By the mid‑1990's, the new "heroin chic" movement became popular amongst New York and London editorial clients. While the heroin chic movement was inspired by model Jaime King, who suffered from a heroin addiction, it was Kate Moss who became its poster child through her ads for Calvin Klein. In spite of the heroin chic movement, model Claudia Schiffer earned $12 million. With the popularity of lingerie retailer Victoria's Secret, and the Sports Illustrated Swimsuit Issue, there was a need for healthier-looking supermodels such as Tyra Banks and Heidi Klum to meet commercial modelling demand. The mid‑1990's also saw many Asian countries establishing modelling agencies.

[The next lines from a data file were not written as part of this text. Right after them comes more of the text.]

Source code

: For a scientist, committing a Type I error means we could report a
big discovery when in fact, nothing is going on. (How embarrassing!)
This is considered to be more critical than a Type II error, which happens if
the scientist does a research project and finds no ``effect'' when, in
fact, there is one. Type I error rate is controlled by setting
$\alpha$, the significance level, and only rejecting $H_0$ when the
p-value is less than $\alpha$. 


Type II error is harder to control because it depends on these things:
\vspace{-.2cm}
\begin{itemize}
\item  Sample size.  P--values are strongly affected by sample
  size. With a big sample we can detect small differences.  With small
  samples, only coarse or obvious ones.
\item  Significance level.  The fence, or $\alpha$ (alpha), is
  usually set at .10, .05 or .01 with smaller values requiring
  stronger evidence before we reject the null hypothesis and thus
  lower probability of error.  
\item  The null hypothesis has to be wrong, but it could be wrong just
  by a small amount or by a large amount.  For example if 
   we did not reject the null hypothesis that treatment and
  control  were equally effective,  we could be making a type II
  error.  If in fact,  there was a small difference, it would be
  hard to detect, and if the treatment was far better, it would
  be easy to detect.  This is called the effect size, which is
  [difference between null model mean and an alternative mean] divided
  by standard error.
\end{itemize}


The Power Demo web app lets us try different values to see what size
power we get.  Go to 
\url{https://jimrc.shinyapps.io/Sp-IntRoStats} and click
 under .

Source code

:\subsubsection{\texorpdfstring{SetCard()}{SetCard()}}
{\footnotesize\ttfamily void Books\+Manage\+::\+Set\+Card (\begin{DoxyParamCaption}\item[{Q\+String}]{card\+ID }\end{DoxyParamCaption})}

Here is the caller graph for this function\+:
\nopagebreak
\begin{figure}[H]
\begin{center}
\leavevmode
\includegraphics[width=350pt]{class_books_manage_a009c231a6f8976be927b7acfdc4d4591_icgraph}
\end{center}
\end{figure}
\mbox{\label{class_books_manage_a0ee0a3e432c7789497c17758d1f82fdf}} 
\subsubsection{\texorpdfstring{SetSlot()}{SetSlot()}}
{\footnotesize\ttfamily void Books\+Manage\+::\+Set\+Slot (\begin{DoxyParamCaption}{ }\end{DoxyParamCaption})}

By the late 1990's, the heroin chic era had run its course. Teen-inspired clothing infiltrated mainstream fashion, teen pop music was on the rise, and artists such as Britney Spears and Christina Aguilera popularized pleather and bare midriffs. As fashion changed to a more youthful demographic, the models who rose to fame had to be sexier for the digital age. Following Gisele Bundchen's breakthrough, a wave of Brazilian models including Adriana Lima, Alessandra Ambrosio, and Ana Beatriz Barros rose to fame on runways and became popular in commercial modelling throughout the 2000's. Some attribute this to decisions by magazines to replace models with celebrities their covers.
In the late 2000's, the Brazilians fell out of favor on the runways. Editorial clients were favoring models with a china-doll or alien look to them, such as Gemma Ward and Lily Cole. During the 2000's, Ford Models and NEXT Model Management were engaged in a legal battle, with each agency alleging that the other was stealing its models.
However, the biggest controversy of the 2000's was the health of high-fashion models participating in fashion week. While the health of models had been a concern since the 1970's, there were several high-profile news stories surrounding the deaths of young fashion models due to eating disorders and drug abuse. The British Fashion Council subsequently asked designers to sign a contract stating they would not use models under the age of sixteen. On March 3, 2012, Vogue banned models under the age of sixteen as well as models who appeared to have an eating disorder. Similarly, other countries placed bans on unhealthy, and underage models, including Spain, Italy, and Israel, which all enacted a minimum body mass index (BMI) requirement.
The often thin shape of many fashion models has been criticized for warping girls' body image and encouraging eating disorders. Organizers of a fashion show in Madrid in September 2006 turned away models who were judged to be underweight by medical personnel who were on hand. In February 2007, six months after her sister, Luisel Ramos, also a model, died, Uruguayan model Eliana Ramos became the third fashion model to die of malnutrition in six months. The second victim was Ana Carolina Reston. Luisel Ramos died of heart failure caused by anorexia nervosa just after stepping off the catwalk. In 2015, France passed a law requiring models to be declared healthy by a doctor in order to participate in fashion shows. The law also requires re-touched images to be marked as such in magazines.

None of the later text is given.